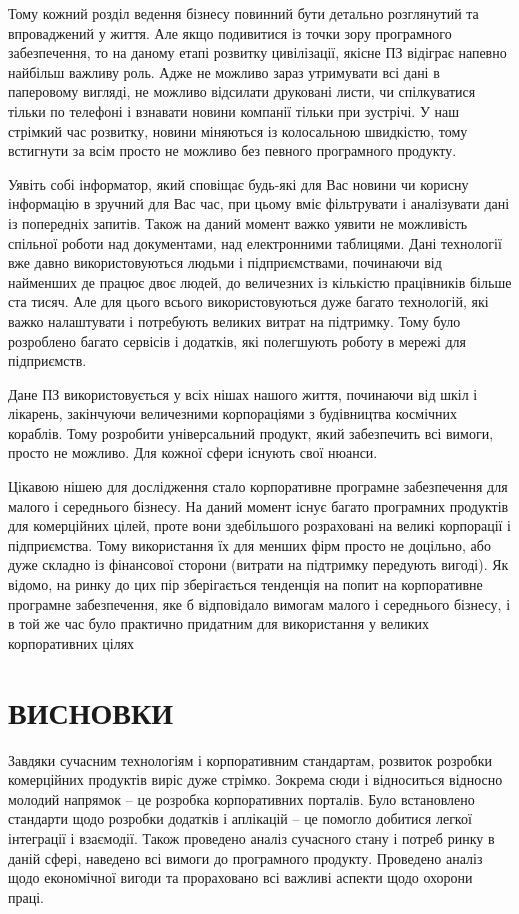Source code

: Тому кожний розділ ведення бізнесу повинний бути детально розглянутий та впроваджений у життя. 
Але якщо подивитися із точки зору програмного забезпечення, то на даному етапі розвитку цивілізації, якісне ПЗ відіграє напевно найбільш важливу роль. 
Адже не можливо зараз утримувати всі дані в паперовому вигляді, не можливо відсилати друковані листи, чи спілкуватися тільки по телефоні і взнавати новини компанії тільки при зустрічі. 
У наш стрімкий час розвитку, новини міняються із колосальною швидкістю, тому встигнути за всім просто не можливо без певного програмного продукту. 
\par Уявіть собі інформатор, який сповіщає будь-які для Вас новини чи корисну інформацію в зручний для Вас час, при цьому вміє фільтрувати і аналізувати дані із попередніх запитів. 
Також на даний момент важко уявити не можливість спільної роботи над документами, над електронними таблицями. 
Дані технології вже давно використовуються людьми і підприємствами, починаючи від найменших де працює двоє людей, до величезних із кількістю працівників більше ста тисяч. 
Але для цього всього використовуються дуже багато технологій, які важко налаштувати і потребують великих витрат на підтримку.
Тому було розроблено багато сервісів і додатків, які полегшують роботу в мережі для підприємств.
\par Дане ПЗ використовується у всіх нішах нашого життя, починаючи від шкіл і лікарень, закінчуючи величезними корпораціями з будівництва космічних кораблів. 
Тому розробити універсальний продукт, який забезпечить всі вимоги, просто не можливо. 
Для кожної сфери існують свої нюанси.
\par Цікавою нішею для дослідження стало корпоративне програмне забезпечення для малого і середнього бізнесу.
 На даний момент існує багато програмних продуктів для комерційних цілей, проте вони здебільшого розраховані на великі корпорації і підприємства.
Тому використання їх для менших фірм просто не доцільно, або дуже складно із фінансової сторони (витрати на підтримку передують вигоді).
Як відомо, на ринку до цих пір зберігається тенденція на попит на корпоративне програмне забезпечення, яке б відповідало вимогам малого і середнього бізнесу, і в той же час було практично придатним для використання у великих корпоративних цілях









\section*{ВИСНОВКИ}
Завдяки сучасним технологіям і корпоративним стандартам, розвиток розробки комерційних продуктів виріс дуже стрімко. 
Зокрема сюди і відноситься відносно молодий напрямок -- це розробка корпоративних порталів. 
Було встановлено стандарти щодо розробки додатків і аплікацій -- це помогло добитися легкої інтеграції і взаємодії. 
Також проведено аналіз сучасного стану і потреб ринку в даній сфері, наведено всі вимоги до програмного продукту.
Проведено аналіз щодо економічної вигоди та прораховано всі важливі аспекти щодо охорони праці.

**********

» **What you should do**: Restate the records above exactly, less any pictures.

» **Output of the task**:
Source code

: Тому кожний розділ ведення бізнесу повинний бути детально розглянутий та впроваджений у життя. 
Але якщо подивитися із точки зору програмного забезпечення, то на даному етапі розвитку цивілізації, якісне ПЗ відіграє напевно найбільш важливу роль. 
Адже не можливо зараз утримувати всі дані в паперовому вигляді, не можливо відсилати друковані листи, чи спілкуватися тільки по телефоні і взнавати новини компанії тільки при зустрічі. 
У наш стрімкий час розвитку, новини міняються із колосальною швидкістю, тому встигнути за всім просто не можливо без певного програмного продукту. 
\par Уявіть собі інформатор, який сповіщає будь-які для Вас новини чи корисну інформацію в зручний для Вас час, при цьому вміє фільтрувати і аналізувати дані із попередніх запитів. 
Також на даний момент важко уявити не можливість спільної роботи над документами, над електронними таблицями. 
Дані технології вже давно використовуються людьми і підприємствами, починаючи від найменших де працює двоє людей, до величезних із кількістю працівників більше ста тисяч. 
Але для цього всього використовуються дуже багато технологій, які важко налаштувати і потребують великих витрат на підтримку.
Тому було розроблено багато сервісів і додатків, які полегшують роботу в мережі для підприємств.
\par Дане ПЗ використовується у всіх нішах нашого життя, починаючи від шкіл і лікарень, закінчуючи величезними корпораціями з будівництва космічних кораблів. 
Тому розробити універсальний продукт, який забезпечить всі вимоги, просто не можливо. 
Для кожної сфери існують свої нюанси.
\par Цікавою нішею для дослідження стало корпоративне програмне забезпечення для малого і середнього бізнесу.
 На даний момент існує багато програмних продуктів для комерційних цілей, проте вони здебільшого розраховані на великі корпорації і підприємства.
Тому використання їх для менших фірм просто не доцільно, або дуже складно із фінансової сторони (витрати на підтримку передують вигоді).
Як відомо, на ринку до цих пір зберігається тенденція на попит на корпоративне програмне забезпечення, яке б відповідало вимогам малого і середнього бізнесу, і в той же час було практично придатним для використання у великих корпоративних цілях









\section*{ВИСНОВКИ}
Завдяки сучасним технологіям і корпоративним стандартам, розвиток розробки комерційних продуктів виріс дуже стрімко. 
Зокрема сюди і відноситься відносно молодий напрямок -- це розробка корпоративних порталів. 
Було встановлено стандарти щодо розробки додатків і аплікацій -- це помогло добитися легкої інтеграції і взаємодії. 
Також проведено аналіз сучасного стану і потреб ринку в даній сфері, наведено всі вимоги до програмного продукту.
Проведено аналіз щодо економічної вигоди та прораховано всі важливі аспекти щодо охорони праці.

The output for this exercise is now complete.